Two years ago this week my cousin was in a terrible job-site accident. He worked as a heavy crane operator, and one morning he was crushed between a steel beam that weighed around 10,000 lbs and a large pile of dirt. Somehow, he survived the initial impact. He also survived nearly suffocating because dirt filled his mouth and nose on impact. He made it through maybe 20 surgeries on his knee, shoulder, hips, back, and he fought off sepsis, plus a few other major life-threatening incidents. My count is unofficial, but I think he stared down Death at least five times. He’s by far the toughest person I know. Also the most stubborn. Thank goodness for that; I’m sure it kept him alive.

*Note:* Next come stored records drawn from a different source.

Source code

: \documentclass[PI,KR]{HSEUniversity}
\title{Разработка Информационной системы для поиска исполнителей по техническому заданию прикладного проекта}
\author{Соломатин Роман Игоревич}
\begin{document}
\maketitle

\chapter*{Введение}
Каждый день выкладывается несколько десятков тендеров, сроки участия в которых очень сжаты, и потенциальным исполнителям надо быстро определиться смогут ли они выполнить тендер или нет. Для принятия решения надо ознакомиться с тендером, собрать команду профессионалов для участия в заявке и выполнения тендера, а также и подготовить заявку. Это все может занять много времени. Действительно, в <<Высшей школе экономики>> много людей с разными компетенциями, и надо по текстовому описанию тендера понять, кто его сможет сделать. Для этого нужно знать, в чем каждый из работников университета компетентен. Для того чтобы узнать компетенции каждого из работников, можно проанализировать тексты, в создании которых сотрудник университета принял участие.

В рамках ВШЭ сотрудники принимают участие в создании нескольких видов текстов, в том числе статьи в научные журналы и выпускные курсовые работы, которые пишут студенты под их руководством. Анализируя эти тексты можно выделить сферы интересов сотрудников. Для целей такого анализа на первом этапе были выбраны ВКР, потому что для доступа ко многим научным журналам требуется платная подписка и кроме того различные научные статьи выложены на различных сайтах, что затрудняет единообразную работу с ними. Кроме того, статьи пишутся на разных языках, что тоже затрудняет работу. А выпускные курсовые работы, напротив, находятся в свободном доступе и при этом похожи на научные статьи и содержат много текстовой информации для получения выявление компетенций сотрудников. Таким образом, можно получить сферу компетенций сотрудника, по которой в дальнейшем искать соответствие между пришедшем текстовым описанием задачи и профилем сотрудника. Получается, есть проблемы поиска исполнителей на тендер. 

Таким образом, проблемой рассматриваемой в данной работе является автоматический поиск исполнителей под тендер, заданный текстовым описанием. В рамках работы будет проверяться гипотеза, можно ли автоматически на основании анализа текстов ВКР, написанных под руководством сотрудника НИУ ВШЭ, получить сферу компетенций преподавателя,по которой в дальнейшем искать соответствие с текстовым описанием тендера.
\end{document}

I’m thinking about him today because of the anniversary of his accident, and because I’m sick, again. For awhile today I was feeling sorry for myself. I’m sick and uncomfortable. My cousin has had to learn to walk again. I’m living in India; he had to live with his parents for over a year while he started his recovery. Parts of his body were destroyed, and he’s had to figure out how to make them work again. I don’t like my food options while this thing works its way through my system. He keeps getting up and defying the odds. I worry if I’ll be well enough to go back to work tomorrow. He’s a miracle. I’m just sick.
In one of his poems, Wendell Berry writes, “Practice Resurrection.”
I’m really glad you’re still here, KS.